(244)『自然と人間の歴史・日本篇』ファシズムへの突入(南京攻略)

2017-08-09 08:40:48 | Weblog
(244)『自然と人間の歴史・日本篇』ファシズムへの突入(南京攻略)

 1936年(昭和11年)の「2.26事件」以後、日本社会は坂道を転げるように、国内的にはファシズム、対外的には帝国主義への道を転がっていく。なお、日本の第二次世界大戦後の歴史学主流の中では、「ファシズム」もしくは「日本型ファシズム」と定義付けるのをよしとせず、「軍国主義」云々をもって説明することのようである。とはいえ、このような慎重さを装う議論の向かう先が、ともすれば日本だけの殻に閉じこもって歴史的事実に対処しようとする方向性を多々もっていることも否定し難いのではないか。もちろん、予めあるタイプの社会事象を諸特性を列記しておき、日本で起こった現実をこれに当てはめていくが如き叙述の方向が正しい訳はないのであるが・・・・・、ここではひとまず「ファシズム」と言う言葉を当てはめ、話を進めることにさせていただきたい。
 中国大陸への歯止めのない進出の中で、第一次近衛内閣中、軍部の突出した動きを牽制できる勢力は、国内ではもはやいなくなっていく。1937年(昭和12年)7月7日、北京郊外に架かる大橋・の芦溝橋(ろこうきょう)で、「芦溝橋事件」が、またもや日本軍の謀略により起こる。この事件を契機として、軍部がかねてから計画し準備してきた実体か姿を見せ始める。案の定、同月11日の五相会議で5項目、具体的には(1)派兵の目的は戦力の誇示にあること、(2)中国の国民政府側がこの要求に応じないときは武力を行使すること、(3)不拡大・現地解決主義、(4)動員後、派兵の要なきにいたらば派兵を取りやむこと、(5派兵勢力は五個師団、但し差当たり三個師団とすることを早々、政府の独断で決めてしまった。中国に対する全面侵略戦争の火蓋が切って落とされる。8月開催の閣議においては、内地の二個師団の上海を派遣することに決める。そして迎えた9月2日、日本政府はそれまで使用してきた「北支事変」の名称を「支那事変」に改め、中国側との全面戦争の開始を決意する。

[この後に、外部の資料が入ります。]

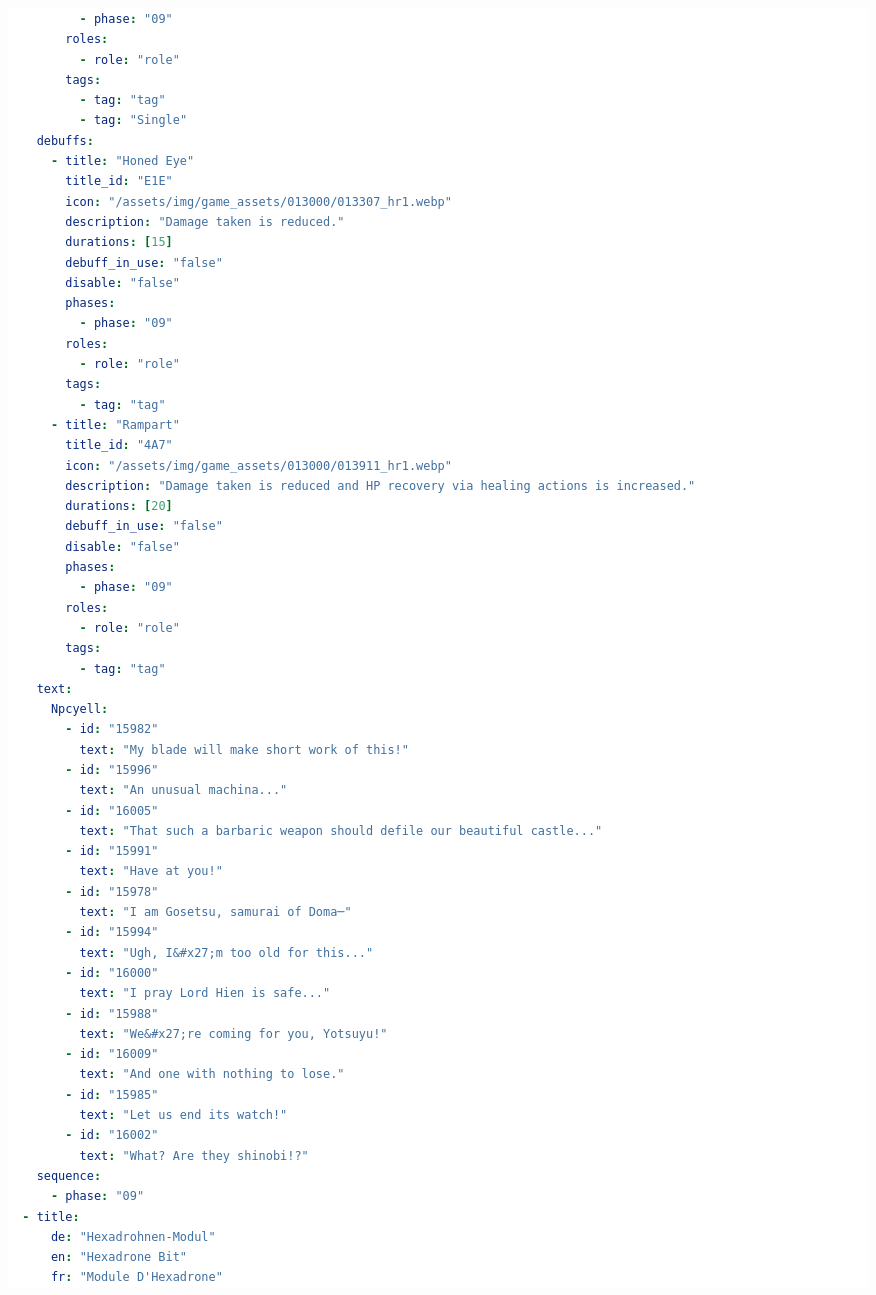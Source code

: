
 ```yaml
          - phase: "09"
        roles:
          - role: "role"
        tags:
          - tag: "tag"
          - tag: "Single"
    debuffs:
      - title: "Honed Eye"
        title_id: "E1E"
        icon: "/assets/img/game_assets/013000/013307_hr1.webp"
        description: "Damage taken is reduced."
        durations: [15]
        debuff_in_use: "false"
        disable: "false"
        phases:
          - phase: "09"
        roles:
          - role: "role"
        tags:
          - tag: "tag"
      - title: "Rampart"
        title_id: "4A7"
        icon: "/assets/img/game_assets/013000/013911_hr1.webp"
        description: "Damage taken is reduced and HP recovery via healing actions is increased."
        durations: [20]
        debuff_in_use: "false"
        disable: "false"
        phases:
          - phase: "09"
        roles:
          - role: "role"
        tags:
          - tag: "tag"
    text:
      Npcyell:
        - id: "15982"
          text: "My blade will make short work of this!"
        - id: "15996"
          text: "An unusual machina..."
        - id: "16005"
          text: "That such a barbaric weapon should defile our beautiful castle..."
        - id: "15991"
          text: "Have at you!"
        - id: "15978"
          text: "I am Gosetsu, samurai of Doma─"
        - id: "15994"
          text: "Ugh, I&#x27;m too old for this..."
        - id: "16000"
          text: "I pray Lord Hien is safe..."
        - id: "15988"
          text: "We&#x27;re coming for you, Yotsuyu!"
        - id: "16009"
          text: "And one with nothing to lose."
        - id: "15985"
          text: "Let us end its watch!"
        - id: "16002"
          text: "What? Are they shinobi!?"
    sequence:
      - phase: "09"
  - title:
      de: "Hexadrohnen-Modul"
      en: "Hexadrone Bit"
      fr: "Module D'Hexadrone"
```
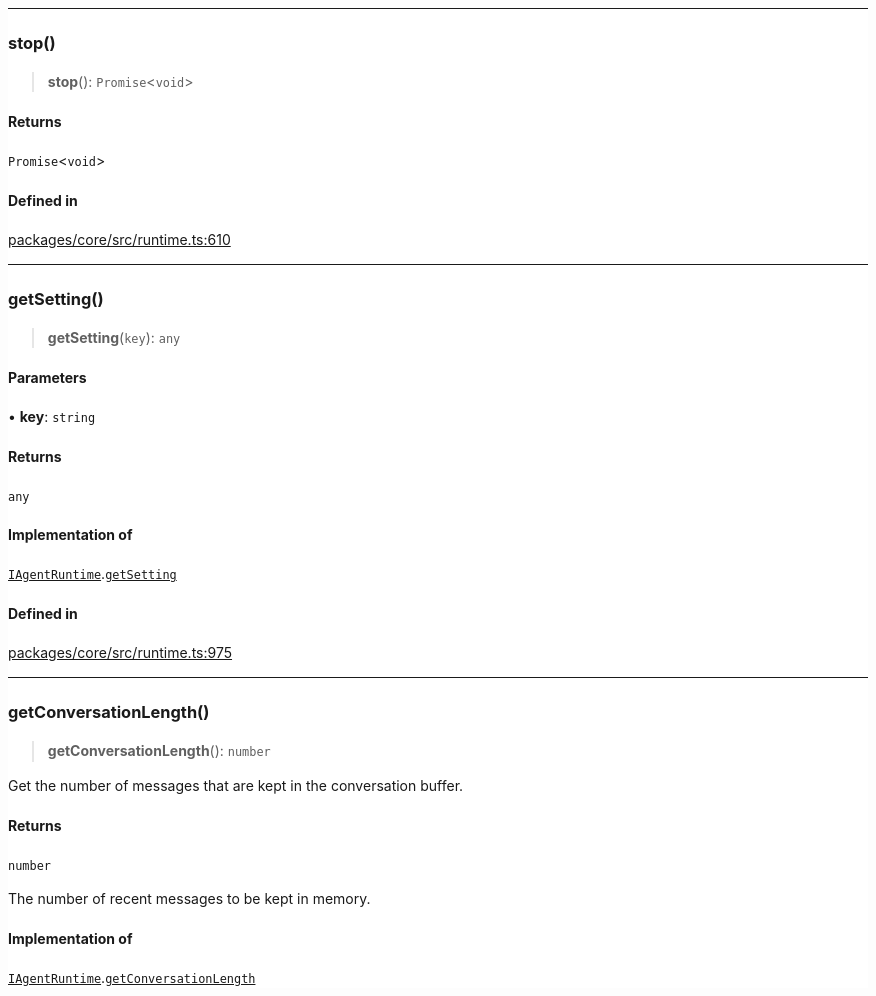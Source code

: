 ***

### stop()

> **stop**(): `Promise`\<`void`\>

#### Returns

`Promise`\<`void`\>

#### Defined in

[packages/core/src/runtime.ts:610](https://github.com/Shelpin/aeternalsv2/blob/main/packages/core/src/runtime.ts#L610)

***

### getSetting()

> **getSetting**(`key`): `any`

#### Parameters

• **key**: `string`

#### Returns

`any`

#### Implementation of

[`IAgentRuntime`](../interfaces/IAgentRuntime.md).[`getSetting`](../interfaces/IAgentRuntime.md#getSetting)

#### Defined in

[packages/core/src/runtime.ts:975](https://github.com/Shelpin/aeternalsv2/blob/main/packages/core/src/runtime.ts#L975)

***

### getConversationLength()

> **getConversationLength**(): `number`

Get the number of messages that are kept in the conversation buffer.

#### Returns

`number`

The number of recent messages to be kept in memory.

#### Implementation of

[`IAgentRuntime`](../interfaces/IAgentRuntime.md).[`getConversationLength`](../interfaces/IAgentRuntime.md#getConversationLength)
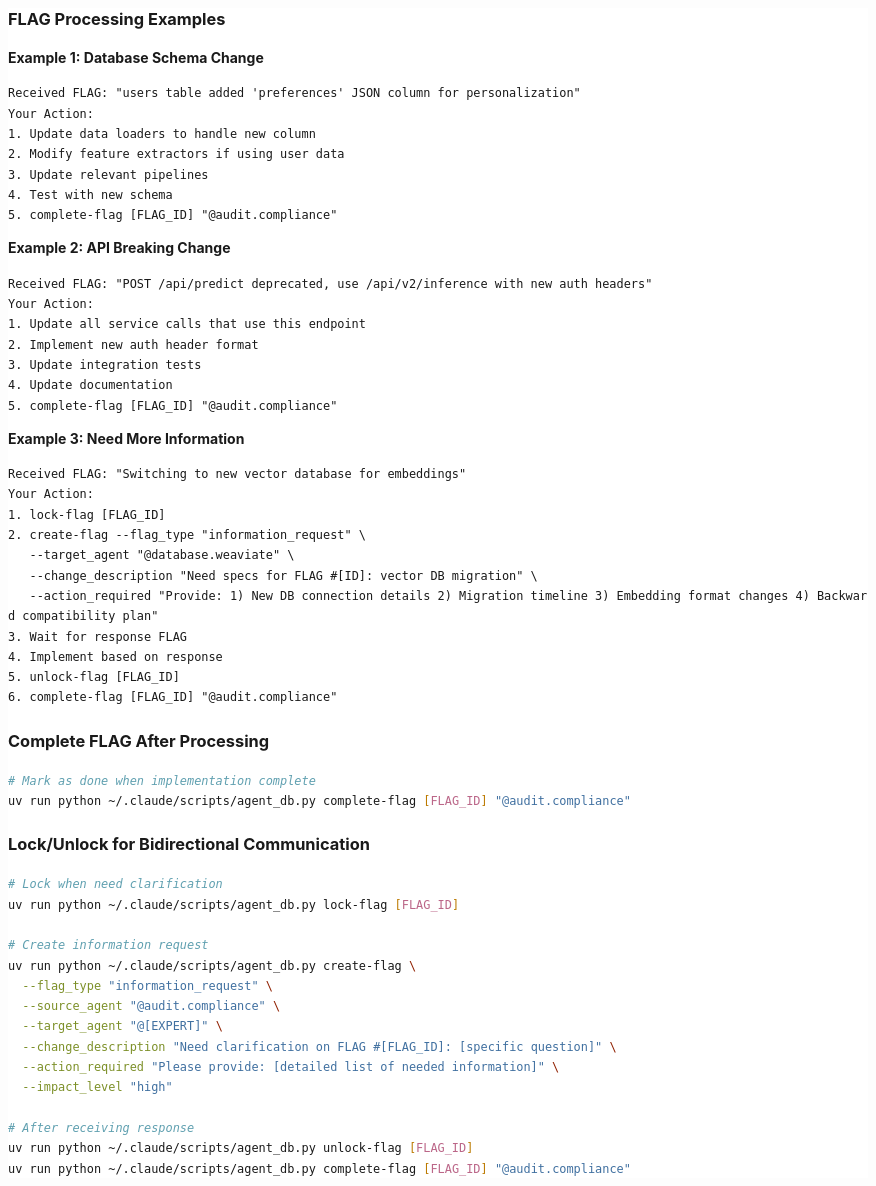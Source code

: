 ### FLAG Processing Examples

**Example 1: Database Schema Change**

```text
Received FLAG: "users table added 'preferences' JSON column for personalization"
Your Action:
1. Update data loaders to handle new column
2. Modify feature extractors if using user data
3. Update relevant pipelines
4. Test with new schema
5. complete-flag [FLAG_ID] "@audit.compliance"
```

**Example 2: API Breaking Change**

```text
Received FLAG: "POST /api/predict deprecated, use /api/v2/inference with new auth headers"
Your Action:
1. Update all service calls that use this endpoint
2. Implement new auth header format
3. Update integration tests
4. Update documentation
5. complete-flag [FLAG_ID] "@audit.compliance"
```

**Example 3: Need More Information**

```text
Received FLAG: "Switching to new vector database for embeddings"
Your Action:
1. lock-flag [FLAG_ID]
2. create-flag --flag_type "information_request" \
   --target_agent "@database.weaviate" \
   --change_description "Need specs for FLAG #[ID]: vector DB migration" \
   --action_required "Provide: 1) New DB connection details 2) Migration timeline 3) Embedding format changes 4) Backward compatibility plan"
3. Wait for response FLAG
4. Implement based on response
5. unlock-flag [FLAG_ID]
6. complete-flag [FLAG_ID] "@audit.compliance"
```

### Complete FLAG After Processing

```bash
# Mark as done when implementation complete
uv run python ~/.claude/scripts/agent_db.py complete-flag [FLAG_ID] "@audit.compliance"
```

### Lock/Unlock for Bidirectional Communication

```bash
# Lock when need clarification
uv run python ~/.claude/scripts/agent_db.py lock-flag [FLAG_ID]

# Create information request
uv run python ~/.claude/scripts/agent_db.py create-flag \
  --flag_type "information_request" \
  --source_agent "@audit.compliance" \
  --target_agent "@[EXPERT]" \
  --change_description "Need clarification on FLAG #[FLAG_ID]: [specific question]" \
  --action_required "Please provide: [detailed list of needed information]" \
  --impact_level "high"

# After receiving response
uv run python ~/.claude/scripts/agent_db.py unlock-flag [FLAG_ID]
uv run python ~/.claude/scripts/agent_db.py complete-flag [FLAG_ID] "@audit.compliance"
```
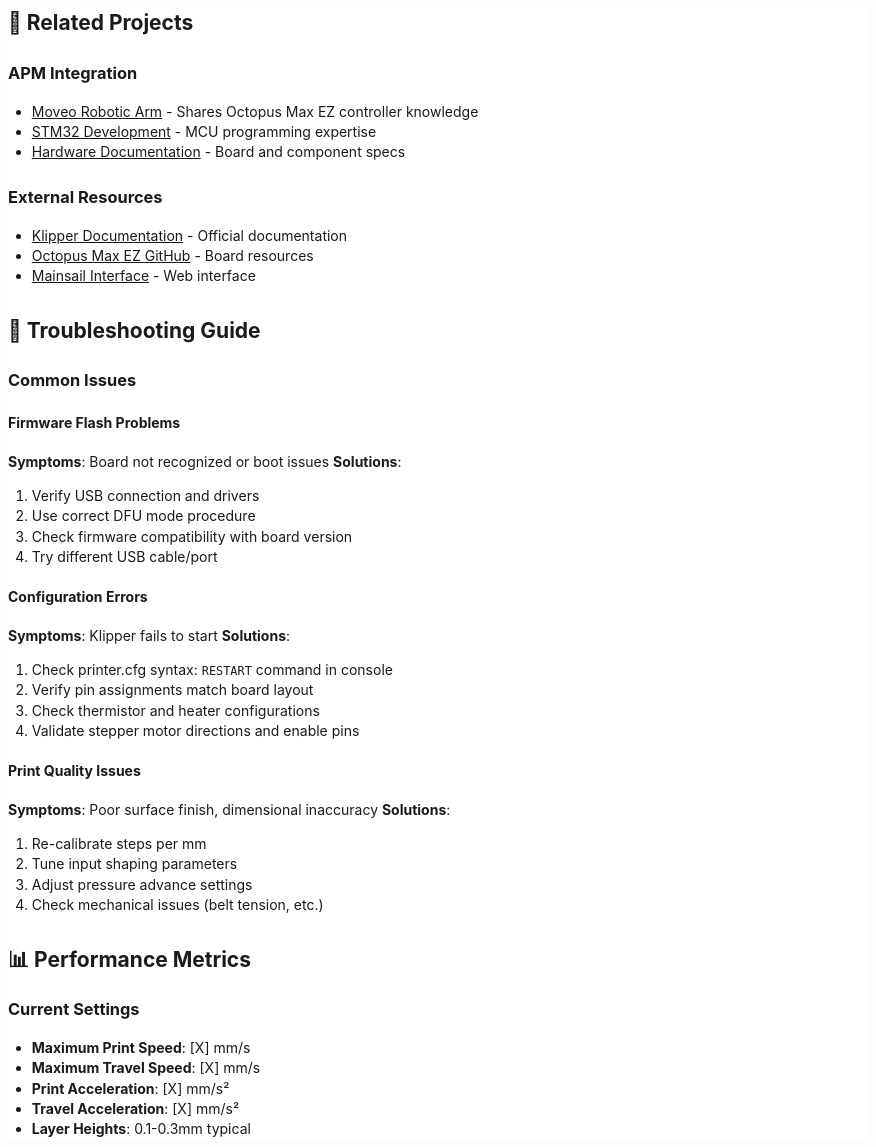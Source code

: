 ## 🔗 Related Projects

### APM Integration
- [Moveo Robotic Arm](../moveo_bridge_ws/) - Shares Octopus Max EZ controller knowledge
- [STM32 Development](../../Engineering/Electrical/Firmware/STM32_Projects/) - MCU programming expertise
- [Hardware Documentation](../../Knowledge_Base/References/Datasheets/) - Board and component specs

### External Resources
- [Klipper Documentation](https://www.klipper3d.org/) - Official documentation
- [Octopus Max EZ GitHub](https://github.com/bigtreetech/BIGTREETECH-OCTOPUS-Max-EZ) - Board resources
- [Mainsail Interface](https://mainsail.xyz/) - Web interface

## 🐛 Troubleshooting Guide

### Common Issues

#### Firmware Flash Problems
**Symptoms**: Board not recognized or boot issues
**Solutions**:
1. Verify USB connection and drivers
2. Use correct DFU mode procedure
3. Check firmware compatibility with board version
4. Try different USB cable/port

#### Configuration Errors
**Symptoms**: Klipper fails to start
**Solutions**:
1. Check printer.cfg syntax: `RESTART` command in console
2. Verify pin assignments match board layout
3. Check thermistor and heater configurations
4. Validate stepper motor directions and enable pins

#### Print Quality Issues  
**Symptoms**: Poor surface finish, dimensional inaccuracy
**Solutions**:
1. Re-calibrate steps per mm
2. Tune input shaping parameters
3. Adjust pressure advance settings
4. Check mechanical issues (belt tension, etc.)

## 📊 Performance Metrics

### Current Settings
- **Maximum Print Speed**: [X] mm/s
- **Maximum Travel Speed**: [X] mm/s
- **Print Acceleration**: [X] mm/s²
- **Travel Acceleration**: [X] mm/s²
- **Layer Heights**: 0.1-0.3mm typical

 1937年(昭和12年)12月、日本軍は中国の国民政府の首都である南京(なんきん)を占領した。翌1938年(昭和13年)1月15日に開催された大本営政府連絡会議で、今度は内閣が独走を演じる。この会議で、多田駿参謀長は、国民政府を否認することは時期尚早であり、交渉を継続すべきだと主張した。それなのに、広田外務大臣外相、杉山陸軍大臣などは、「すみやかに和平交渉を打ち切り、わが態度を明瞭にする必要がある」とする近衛首相に同調した。結局、この会議の翌日には「帝国政府は爾後(じご)国民政府を相手とせず、石斗真に提携するに足る新興支那政権の成立発展を期待し、これと両国国交を調整して更正新支那の建設に協力せんとす」との政府声明を発表する。
 こうした短兵急な侵略戦争への傾斜ならびにその正当化の動きに対し、国民世論の反応は概して鈍かった。無産政党の一部までを含めた「挙国一致」の戦争支持の声が高まり、共産党(「講座派マルクス主義派」で非合法)、「労農派マルクス主義派(向坂逸郎、山川均ら)」と社会民主主義の最左派、きわめて一部の自由主義者(無産党の代議士であった山本宣治など)と宗教家(大本教や一部のキリスト者など)などを除いてはこの趨勢に、同調、応召若しくは無抵抗であったといえる。これらの中で異彩を放っていたのが大本教であり、明治末、出口ナオを教祖として出口王仁三郎(でくちおにさぶろう)が立教した。同じく神道系ながら、いわゆる天皇家を頂点とする国家神道とは異なる、独特の神を説いて、世直し、「みろくの世」(神の国)の到来を説く。1921年(大正10年)と1935年(昭和10年)の二度の弾圧を受けたが、ひるまなかった。